Pura vida en bicicleta !

Avec le froid glacial de ces dernières semaines, l’équipe du CADR 67 a décidé de mettre le cap au sud, direction l’Amérique Centrale. Nous débarquons dans un petit pays, dont la superficie est équivalente à celle de la région Grand Est. Mais ne vous y trompez pas : ses habitants, surnommés les Ticos, pourraient bien vous surprendre.

On vous donne quelques indices : le pays a fait le choix de la démilitarisation totale depuis 1949, il produit la quasi-totalité de son électricité à partir des énergies renouvelables et il a été sacré « pays le plus heureux du monde » par l’Happy Planet Index. Vous avez trouvé ? Bienvenue au Costa Rica ! Nous retrouvons Roberto, grand sportif amoureux de la petite reine, pour une interview haute en couleurs et qui sent bon le café…

Café, sport, plage : le secret du bonheur ?

Comme tout bon Costaricain qui se respecte, Roberto est un fan inconditionnel de café. NDLR : Moi qui suis plutôt thé/tisane, je dois avouer que le café du Costa Rica vaut le détour – j’en toucherai d’ailleurs quelques mots à Fabien, histoire de renouveler les réserves du CADR 67…

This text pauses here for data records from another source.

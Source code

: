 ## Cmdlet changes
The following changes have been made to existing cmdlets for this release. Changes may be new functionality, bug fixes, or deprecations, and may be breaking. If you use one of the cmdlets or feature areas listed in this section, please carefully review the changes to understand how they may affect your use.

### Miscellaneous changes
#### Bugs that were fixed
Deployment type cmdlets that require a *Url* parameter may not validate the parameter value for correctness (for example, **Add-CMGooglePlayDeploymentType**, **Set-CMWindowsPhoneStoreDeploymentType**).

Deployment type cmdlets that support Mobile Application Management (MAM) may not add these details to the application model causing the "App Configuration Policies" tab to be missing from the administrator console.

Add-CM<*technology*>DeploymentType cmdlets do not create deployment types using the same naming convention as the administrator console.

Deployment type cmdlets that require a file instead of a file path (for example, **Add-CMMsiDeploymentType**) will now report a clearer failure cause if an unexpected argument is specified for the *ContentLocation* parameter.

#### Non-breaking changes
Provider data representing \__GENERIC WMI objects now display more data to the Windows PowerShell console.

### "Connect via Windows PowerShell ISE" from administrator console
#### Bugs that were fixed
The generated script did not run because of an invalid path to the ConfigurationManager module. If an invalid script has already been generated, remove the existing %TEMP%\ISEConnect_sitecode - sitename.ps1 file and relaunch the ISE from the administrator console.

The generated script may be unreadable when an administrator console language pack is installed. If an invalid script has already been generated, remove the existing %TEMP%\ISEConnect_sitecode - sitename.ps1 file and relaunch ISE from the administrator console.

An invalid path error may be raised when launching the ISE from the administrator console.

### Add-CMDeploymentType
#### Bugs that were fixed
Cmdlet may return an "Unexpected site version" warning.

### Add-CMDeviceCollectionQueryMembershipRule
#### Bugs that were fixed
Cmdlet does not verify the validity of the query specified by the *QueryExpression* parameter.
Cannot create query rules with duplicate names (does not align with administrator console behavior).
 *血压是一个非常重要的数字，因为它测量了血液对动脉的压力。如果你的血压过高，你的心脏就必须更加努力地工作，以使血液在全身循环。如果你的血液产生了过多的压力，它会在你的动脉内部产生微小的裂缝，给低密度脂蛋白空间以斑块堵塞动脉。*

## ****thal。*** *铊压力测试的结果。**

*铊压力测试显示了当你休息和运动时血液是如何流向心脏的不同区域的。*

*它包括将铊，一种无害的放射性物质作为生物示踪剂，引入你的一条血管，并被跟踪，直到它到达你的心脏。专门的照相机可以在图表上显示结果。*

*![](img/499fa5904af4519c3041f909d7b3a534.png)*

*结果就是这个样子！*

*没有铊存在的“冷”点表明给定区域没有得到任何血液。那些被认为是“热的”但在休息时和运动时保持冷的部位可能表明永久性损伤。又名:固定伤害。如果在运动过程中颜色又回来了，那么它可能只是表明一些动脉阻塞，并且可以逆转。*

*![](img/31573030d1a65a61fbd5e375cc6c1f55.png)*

Roberto est aussi un grand sportif. Le sport, c’est un truc de famille : sa mère a fait partie de l’équipe nationale costaricaine de basket-ball féminin et continue d’entraîner des équipes, à près de soixante-cinq ans. Roberto, lui, pratique le triathlon depuis plus de vingt ans. Cette pratique sportive à haut niveau lui a donné l’occasion de voyager à travers le monde pour participer à diverses compétitions, en parallèle de son cursus scolaire.

A l’issue d’une licence en génie civil à l’Universidad de Costa Rica, Roberto a travaillé quelques années dans le domaine de la construction. Il m’expliquera un jour que les conditions de travail n’étaient pas optimales : « J’ai commencé à travailler en 2008, au moment de l’effondrement du marché immobilier aux États-Unis. Ce n’était pas une période facile pour le BTP. Et puis, je n’aimais pas ce que je faisais : je voulais quelque chose de différent. »

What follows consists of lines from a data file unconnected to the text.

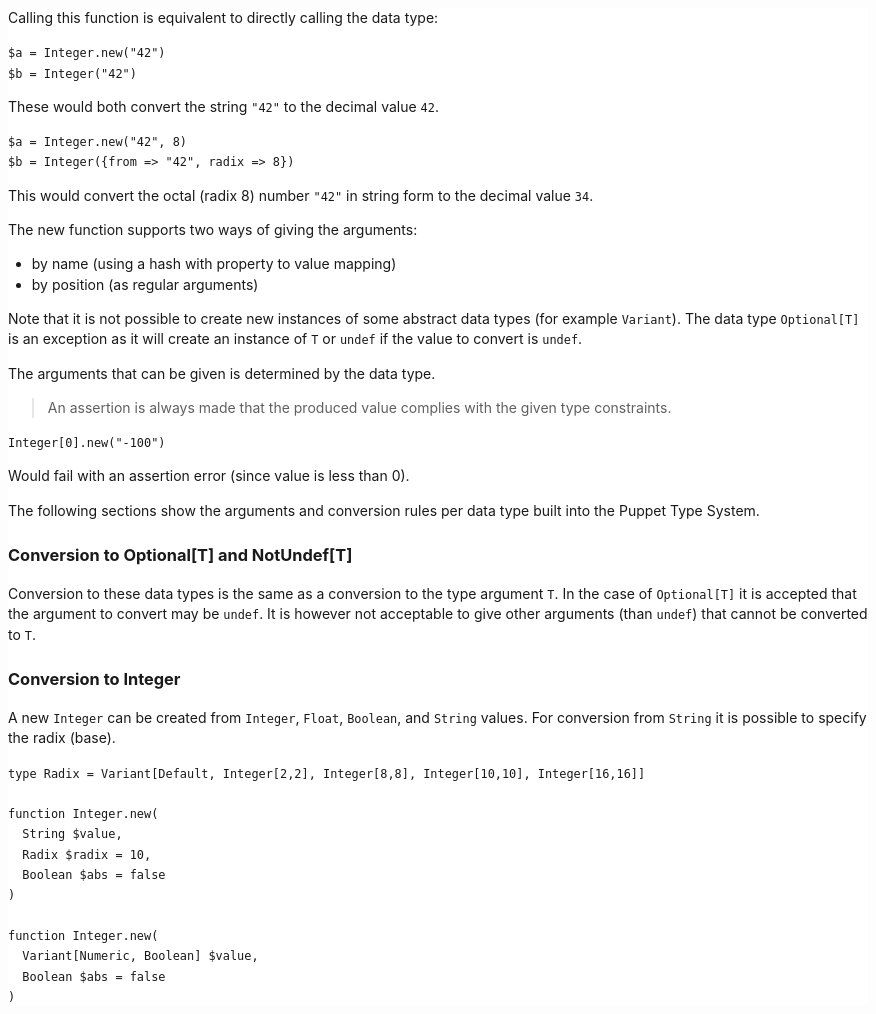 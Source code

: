 Calling this function is equivalent to directly
calling the data type:

```puppet
$a = Integer.new("42")
$b = Integer("42")
```

These would both convert the string `"42"` to the decimal value `42`.

```puppet
$a = Integer.new("42", 8)
$b = Integer({from => "42", radix => 8})
```

This would convert the octal (radix 8) number `"42"` in string form
to the decimal value `34`.

The new function supports two ways of giving the arguments:

* by name (using a hash with property to value mapping)
* by position (as regular arguments)

Note that it is not possible to create new instances of
some abstract data types (for example `Variant`). The data type `Optional[T]` is an
exception as it will create an instance of `T` or `undef` if the
value to convert is `undef`.

The arguments that can be given is determined by the data type.

> An assertion is always made that the produced value complies with the given type constraints.

```puppet
Integer[0].new("-100")
```

Would fail with an assertion error (since value is less than 0).

The following sections show the arguments and conversion rules
per data type built into the Puppet Type System.

### Conversion to Optional[T] and NotUndef[T]

Conversion to these data types is the same as a conversion to the type argument `T`.
In the case of `Optional[T]` it is accepted that the argument to convert may be `undef`.
It is however not acceptable to give other arguments (than `undef`) that cannot be
converted to `T`.

### Conversion to Integer

A new `Integer` can be created from `Integer`, `Float`, `Boolean`, and `String` values.
For conversion from `String` it is possible to specify the radix (base).

```puppet
type Radix = Variant[Default, Integer[2,2], Integer[8,8], Integer[10,10], Integer[16,16]]

function Integer.new(
  String $value,
  Radix $radix = 10,
  Boolean $abs = false
)

function Integer.new(
  Variant[Numeric, Boolean] $value,
  Boolean $abs = false
)
```
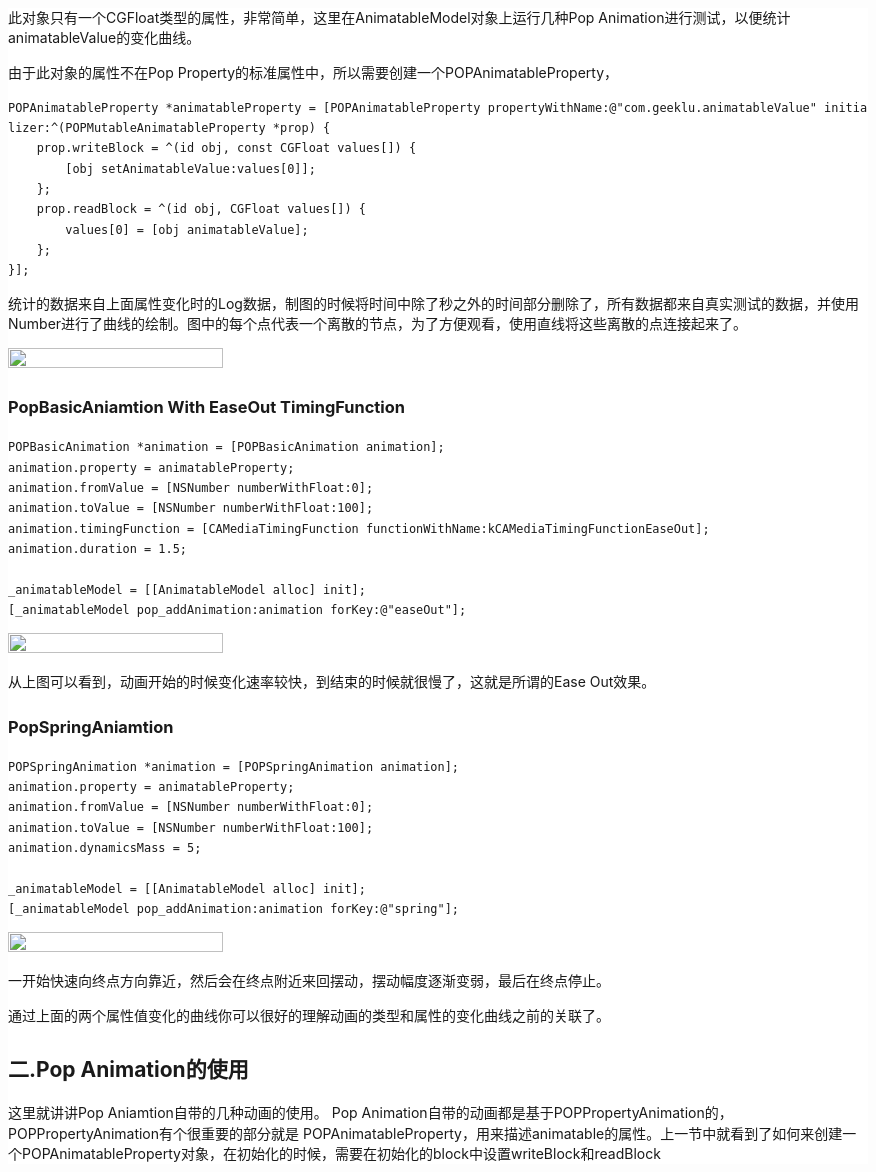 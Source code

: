此对象只有一个CGFloat类型的属性，非常简单，这里在AnimatableModel对象上运行几种Pop Animation进行测试，以便统计animatableValue的变化曲线。

由于此对象的属性不在Pop Property的标准属性中，所以需要创建一个POPAnimatableProperty，

    POPAnimatableProperty *animatableProperty = [POPAnimatableProperty propertyWithName:@"com.geeklu.animatableValue" initializer:^(POPMutableAnimatableProperty *prop) {
        prop.writeBlock = ^(id obj, const CGFloat values[]) {
            [obj setAnimatableValue:values[0]];
        };
        prop.readBlock = ^(id obj, CGFloat values[]) {
            values[0] = [obj animatableValue];
        };
    }];

统计的数据来自上面属性变化时的Log数据，制图的时候将时间中除了秒之外的时间部分删除了，所有数据都来自真实测试的数据，并使用Number进行了曲线的绘制。图中的每个点代表一个离散的节点，为了方便观看，使用直线将这些离散的点连接起来了。

<img src="http://ww4.sinaimg.cn/mw1024/65cc0af7gw1ego7boez1uj20oc0icju4.jpg" style="width: 50%; height: 50%"/>​

### PopBasicAniamtion With EaseOut TimingFunction

    POPBasicAnimation *animation = [POPBasicAnimation animation];
    animation.property = animatableProperty;
    animation.fromValue = [NSNumber numberWithFloat:0];
    animation.toValue = [NSNumber numberWithFloat:100];
    animation.timingFunction = [CAMediaTimingFunction functionWithName:kCAMediaTimingFunctionEaseOut];
    animation.duration = 1.5;

    _animatableModel = [[AnimatableModel alloc] init];
    [_animatableModel pop_addAnimation:animation forKey:@"easeOut"];

<img src="http://ww1.sinaimg.cn/mw1024/65cc0af7gw1egnh3razkxj20sy0kadh2.jpg" style="width: 50%; height: 50%"/>​

从上图可以看到，动画开始的时候变化速率较快，到结束的时候就很慢了，这就是所谓的Ease Out效果。

### PopSpringAniamtion

    POPSpringAnimation *animation = [POPSpringAnimation animation];
    animation.property = animatableProperty;
    animation.fromValue = [NSNumber numberWithFloat:0];
    animation.toValue = [NSNumber numberWithFloat:100];
    animation.dynamicsMass = 5;

    _animatableModel = [[AnimatableModel alloc] init];
    [_animatableModel pop_addAnimation:animation forKey:@"spring"];

<img src="http://ww4.sinaimg.cn/mw1024/65cc0af7gw1egnh8m1lhtj20oi0gg0u4.jpg" style="width: 50%; height: 50%"/>​

一开始快速向终点方向靠近，然后会在终点附近来回摆动，摆动幅度逐渐变弱，最后在终点停止。

通过上面的两个属性值变化的曲线你可以很好的理解动画的类型和属性的变化曲线之前的关联了。
## 二.Pop Animation的使用
这里就讲讲Pop Aniamtion自带的几种动画的使用。 Pop Animation自带的动画都是基于POPPropertyAnimation的，POPPropertyAnimation有个很重要的部分就是 POPAnimatableProperty，用来描述animatable的属性。上一节中就看到了如何来创建一个POPAnimatableProperty对象，在初始化的时候，需要在初始化的block中设置writeBlock和readBlock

Roberto décroche alors un poste de business researcher dans un cabinet de conseil. Son métier ? Mener des études de marché, dans le domaine des transports et des infrastructures, en lien avec les équipes de consultants. Comme il le dit lui-même : « Contribuer à l’amélioration des transports et des déplacements, voilà ce dont je rêve depuis toujours ! » Roberto fait un petit détour par Munich, en Allemagne, où il décroche un master de spécialisation dans les systèmes de transport, avant de rentrer au Costa Rica où il exerce désormais comme senior business researcher.

Le vélo : de la pratique sportive aux déplacements du quotidien

En un mot : Roberto aime le vélo. Il est d’ailleurs un fan inconditionnel du Tour de France, qu’il a suivi avec beaucoup d’assiduité, lorsqu’il était au lycée et à l’université. Roberto s’explique : « J’aime la compétition bien sûr, mais avec le Tour de France, c’est surtout l’esprit d’équipe que je trouve remarquable. On ne dirait pas comme ça, mais il y a toute une stratégie qui se met en place au sein de l’équipe des coureurs. Par exemple, les cyclistes se mettent en formation pour bloquer le vent et permettre aux autres d’avancer. A la fin, il n’y a qu’un gagnant, mais le champion n’atteindrait jamais les marches du podium sans le soutien de ses coéquipiers. »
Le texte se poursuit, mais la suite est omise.